Инспектор Кабеналь сжала губы, словно сдерживая слова, которые хотелось, но не стоило говорить. Потом все же решилась.

– Если аналитик Смит выживет, он будет уволен – да он уже уволен, его действия были неприемлемы – и вы больше не будете с ним контактировать. Понимаете? – Она уставилась на меня, ожидая ответа.

– Давайте договоримся. Если вы…

– Мы не вступаем ни в какие сделки, мистер Перроне.
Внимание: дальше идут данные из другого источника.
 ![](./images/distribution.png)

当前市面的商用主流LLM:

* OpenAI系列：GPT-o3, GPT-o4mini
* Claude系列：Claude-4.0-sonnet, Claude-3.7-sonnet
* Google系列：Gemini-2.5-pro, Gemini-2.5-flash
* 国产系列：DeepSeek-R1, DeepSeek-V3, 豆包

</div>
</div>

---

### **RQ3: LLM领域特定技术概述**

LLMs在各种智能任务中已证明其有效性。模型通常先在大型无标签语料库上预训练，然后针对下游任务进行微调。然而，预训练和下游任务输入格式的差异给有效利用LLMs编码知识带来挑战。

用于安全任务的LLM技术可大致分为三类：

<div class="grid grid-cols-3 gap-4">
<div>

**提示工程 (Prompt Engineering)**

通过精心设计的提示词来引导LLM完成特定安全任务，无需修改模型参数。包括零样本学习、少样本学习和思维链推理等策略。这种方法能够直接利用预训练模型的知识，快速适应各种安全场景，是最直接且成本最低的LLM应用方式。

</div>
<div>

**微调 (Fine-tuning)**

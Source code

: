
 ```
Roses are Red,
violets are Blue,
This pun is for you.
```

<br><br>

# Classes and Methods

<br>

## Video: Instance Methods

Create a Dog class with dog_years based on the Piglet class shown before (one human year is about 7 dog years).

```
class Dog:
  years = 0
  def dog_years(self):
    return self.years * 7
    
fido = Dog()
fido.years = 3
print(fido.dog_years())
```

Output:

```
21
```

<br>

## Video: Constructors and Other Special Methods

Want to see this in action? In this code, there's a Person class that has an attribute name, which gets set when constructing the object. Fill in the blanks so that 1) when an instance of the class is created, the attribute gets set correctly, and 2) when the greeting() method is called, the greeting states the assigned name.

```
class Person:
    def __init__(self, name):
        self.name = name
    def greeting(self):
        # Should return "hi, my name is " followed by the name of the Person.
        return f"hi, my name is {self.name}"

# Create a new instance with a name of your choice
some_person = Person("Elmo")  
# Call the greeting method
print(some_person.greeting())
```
– Просто дайте мне знать, поправился ли он. Это все, что мне нужно. Иначе… – я посмотрел ей в глаза, – я выясню все сам, и не представляю, как вы сможете меня остановить.

Глаза Кабеналь сузились.

– Я могу вас остановить, мистер Перроне, и я это сделаю. Но… хорошо, если он выживет, я дам вам знать. Однако вы больше не будете выходить на контакт с ним, таково условие с нашей стороны. Договорились?

Я едва заметно кивнул.

– Вот и хорошо. – Кабеналь сцепила руки на столе и перешла к делу. Она предупредила, что они уже изучили компьютер и записи Смита.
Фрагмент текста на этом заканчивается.